(Supplied entries)
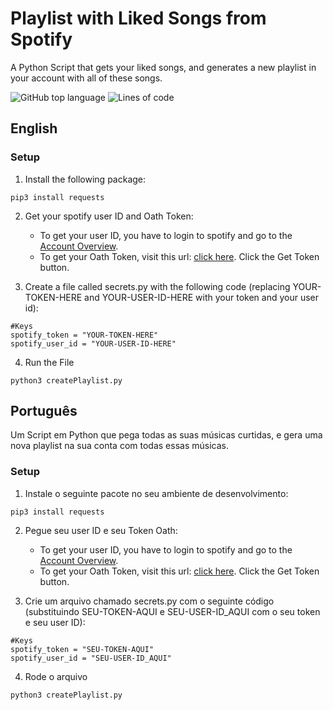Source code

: # Playlist with Liked Songs from Spotify

A Python Script that gets your liked songs, and generates a new playlist in your account with all of these songs.

<p>
   <img alt="GitHub top language" src="https://img.shields.io/github/languages/top/thainapires/last10-SavedTracks-Spotify">
   <img alt="Lines of code" src="https://img.shields.io/tokei/lines/github/thainapires/last10-SavedTracks-Spotify">
</p>

## English

### Setup

1. Install the following package:

```
pip3 install requests
```

2. Get your spotify user ID and Oath Token:

   - To get your user ID, you have to login to spotify and go to the [Account Overview](https://www.spotify.com/us/account/overview/).
   - To get your Oath Token, visit this url: [click here](https://developer.spotify.com/console/post-playlists/). Click the Get Token button.


3. Create a file called secrets.py with the following code (replacing YOUR-TOKEN-HERE and YOUR-USER-ID-HERE with your token and your user id):

```
#Keys
spotify_token = "YOUR-TOKEN-HERE"
spotify_user_id = "YOUR-USER-ID-HERE"
```

4. Run the File

```
python3 createPlaylist.py
```

## Português

Um Script em Python que pega todas as suas músicas curtidas, e gera uma nova playlist na sua conta com todas essas músicas.

### Setup

1. Instale o seguinte pacote no seu ambiente de desenvolvimento:

```
pip3 install requests
```

2. Pegue seu user ID e seu Token Oath:
   - To get your user ID, you have to login to spotify and go to the [Account Overview](https://www.spotify.com/us/account/overview/).
   - To get your Oath Token, visit this url: [click here](https://developer.spotify.com/console/post-playlists/). Click the Get Token button.


3. Crie um arquivo chamado secrets.py com o seguinte código (substituindo SEU-TOKEN-AQUI e SEU-USER-ID_AQUI com o seu token e seu user ID):

```
#Keys
spotify_token = "SEU-TOKEN-AQUI"
spotify_user_id = "SEU-USER-ID_AQUI"
```

4. Rode o arquivo

```
python3 createPlaylist.py
```
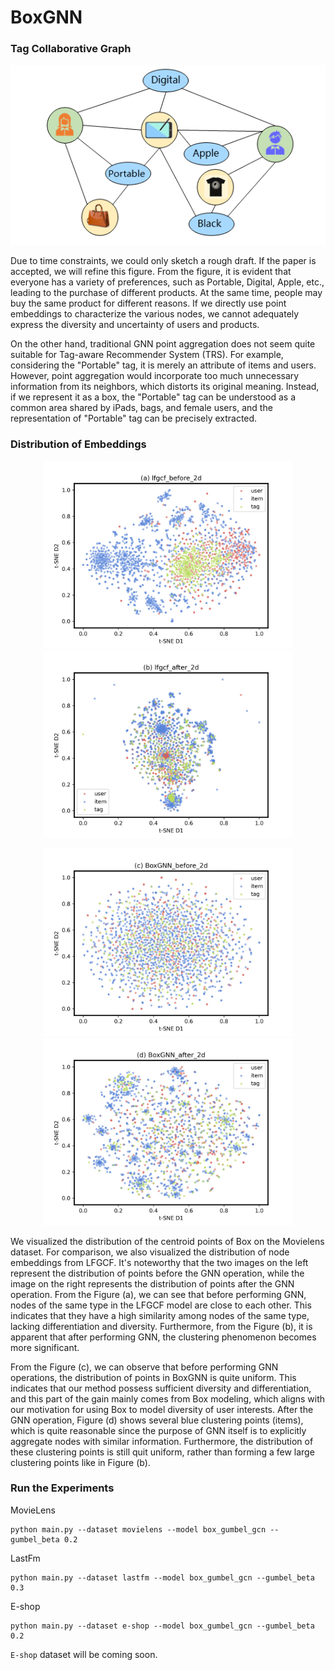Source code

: # BoxGNN

### Tag Collaborative Graph
<p align=center>
  <img src="./TCG.png" width=600>
</p>

Due to time constraints, we could only sketch a rough draft. If the paper is accepted, we will refine this figure. From the figure, it is evident that everyone has a variety of preferences, such as Portable, Digital, Apple, etc., leading to the purchase of different products. At the same time, people may buy the same product for different reasons. If we directly use point embeddings to characterize the various nodes, we cannot adequately express the diversity and uncertainty of users and products.

On the other hand, traditional GNN point aggregation does not seem quite suitable for Tag-aware Recommender System (TRS). For example, considering the "Portable" tag, it is merely an attribute of items and users. However, point aggregation would incorporate too much unnecessary information from its neighbors, which distorts its original meaning. Instead, if we represent it as a box, the "Portable" tag can be understood as a common area shared by iPads, bags, and female users, and the representation of "Portable" tag can be precisely extracted.


### Distribution of Embeddings
<p align=center>
  <img src="./lfgcf_before_2d.jpg" width=400>
  <img src="./lfgcf_after_2d.jpg" width=400>
</p>

<p align=center>
  <img src="./BoxGNN_before_2d.jpg" width=400>
  <img src="./BoxGNN_after_2d.jpg" width=400>
</p>
We visualized the distribution of the centroid points of Box on the Movielens dataset. For comparison, we also visualized the distribution of node embeddings from LFGCF. It's noteworthy that the two images on the left represent the distribution of points before the GNN operation, while the image on the right represents the distribution of points after the GNN operation. From the Figure (a), we can see that before performing GNN, nodes of the same type in the LFGCF model are close to each other. This indicates that they have a high similarity among nodes of the same type, lacking differentiation and diversity. Furthermore, from the Figure (b), it is apparent that after performing GNN, the clustering phenomenon becomes more significant.

From the Figure (c), we can observe that before performing GNN operations, the distribution of points in BoxGNN is quite uniform. This indicates that our method possess sufficient diversity and differentiation, and this part of the gain mainly comes from Box modeling, which aligns with our motivation for using Box to model diversity of user interests. After the GNN operation, Figure (d) shows several blue clustering points (items), which is quite reasonable since the purpose of GNN itself is to explicitly aggregate nodes with similar information. Furthermore, the distribution of these clustering points is still quit uniform, rather than forming a few large clustering points like in Figure (b).

### Run the Experiments
MovieLens
```shell
python main.py --dataset movielens --model box_gumbel_gcn --gumbel_beta 0.2
```
LastFm
```shell
python main.py --dataset lastfm --model box_gumbel_gcn --gumbel_beta 0.3
```

E-shop
```shell
python main.py --dataset e-shop --model box_gumbel_gcn --gumbel_beta 0.2
```

`E-shop` dataset will be coming soon.
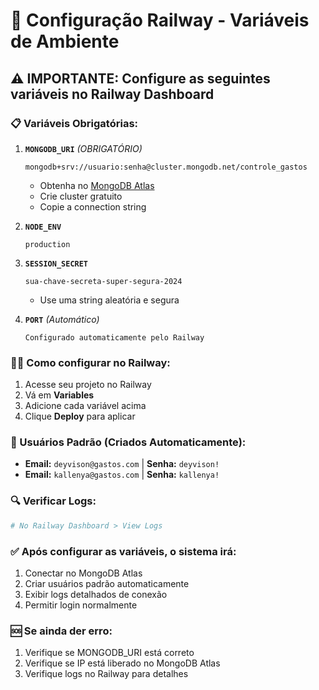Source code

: # 🚂 Configuração Railway - Variáveis de Ambiente

## ⚠️ IMPORTANTE: Configure as seguintes variáveis no Railway Dashboard

### 📋 Variáveis Obrigatórias:

1. **`MONGODB_URI`** *(OBRIGATÓRIO)*
   ```
   mongodb+srv://usuario:senha@cluster.mongodb.net/controle_gastos
   ```
   - Obtenha no [MongoDB Atlas](https://cloud.mongodb.com)
   - Crie cluster gratuito
   - Copie a connection string

2. **`NODE_ENV`** 
   ```
   production
   ```

3. **`SESSION_SECRET`** 
   ```
   sua-chave-secreta-super-segura-2024
   ```
   - Use uma string aleatória e segura

4. **`PORT`** *(Automático)*
   ```
   Configurado automaticamente pelo Railway
   ```

### 🏃‍♂️ Como configurar no Railway:

1. Acesse seu projeto no Railway
2. Vá em **Variables** 
3. Adicione cada variável acima
4. Clique **Deploy** para aplicar

### 👥 Usuários Padrão (Criados Automaticamente):

- **Email:** `deyvison@gastos.com` | **Senha:** `deyvison!`
- **Email:** `kallenya@gastos.com` | **Senha:** `kallenya!`

### 🔍 Verificar Logs:

```bash
# No Railway Dashboard > View Logs
```

### ✅ Após configurar as variáveis, o sistema irá:

1. Conectar no MongoDB Atlas
2. Criar usuários padrão automaticamente  
3. Exibir logs detalhados de conexão
4. Permitir login normalmente

### 🆘 Se ainda der erro:

1. Verifique se MONGODB_URI está correto
2. Verifique se IP está liberado no MongoDB Atlas
3. Verifique logs no Railway para detalhes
(End Supplied entries)
What this task involves ▸ Pull each line containing "nodes" from the records.

Task solution ▸
Due to time constraints, we could only sketch a rough draft. If the paper is accepted, we will refine this figure. From the figure, it is evident that everyone has a variety of preferences, such as Portable, Digital, Apple, etc., leading to the purchase of different products. At the same time, people may buy the same product for different reasons. If we directly use point embeddings to characterize the various nodes, we cannot adequately express the diversity and uncertainty of users and products.
We visualized the distribution of the centroid points of Box on the Movielens dataset. For comparison, we also visualized the distribution of node embeddings from LFGCF. It's noteworthy that the two images on the left represent the distribution of points before the GNN operation, while the image on the right represents the distribution of points after the GNN operation. From the Figure (a), we can see that before performing GNN, nodes of the same type in the LFGCF model are close to each other. This indicates that they have a high similarity among nodes of the same type, lacking differentiation and diversity. Furthermore, from the Figure (b), it is apparent that after performing GNN, the clustering phenomenon becomes more significant.
From the Figure (c), we can observe that before performing GNN operations, the distribution of points in BoxGNN is quite uniform. This indicates that our method possess sufficient diversity and differentiation, and this part of the gain mainly comes from Box modeling, which aligns with our motivation for using Box to model diversity of user interests. After the GNN operation, Figure (d) shows several blue clustering points (items), which is quite reasonable since the purpose of GNN itself is to explicitly aggregate nodes with similar information. Furthermore, the distribution of these clustering points is still quit uniform, rather than forming a few large clustering points like in Figure (b).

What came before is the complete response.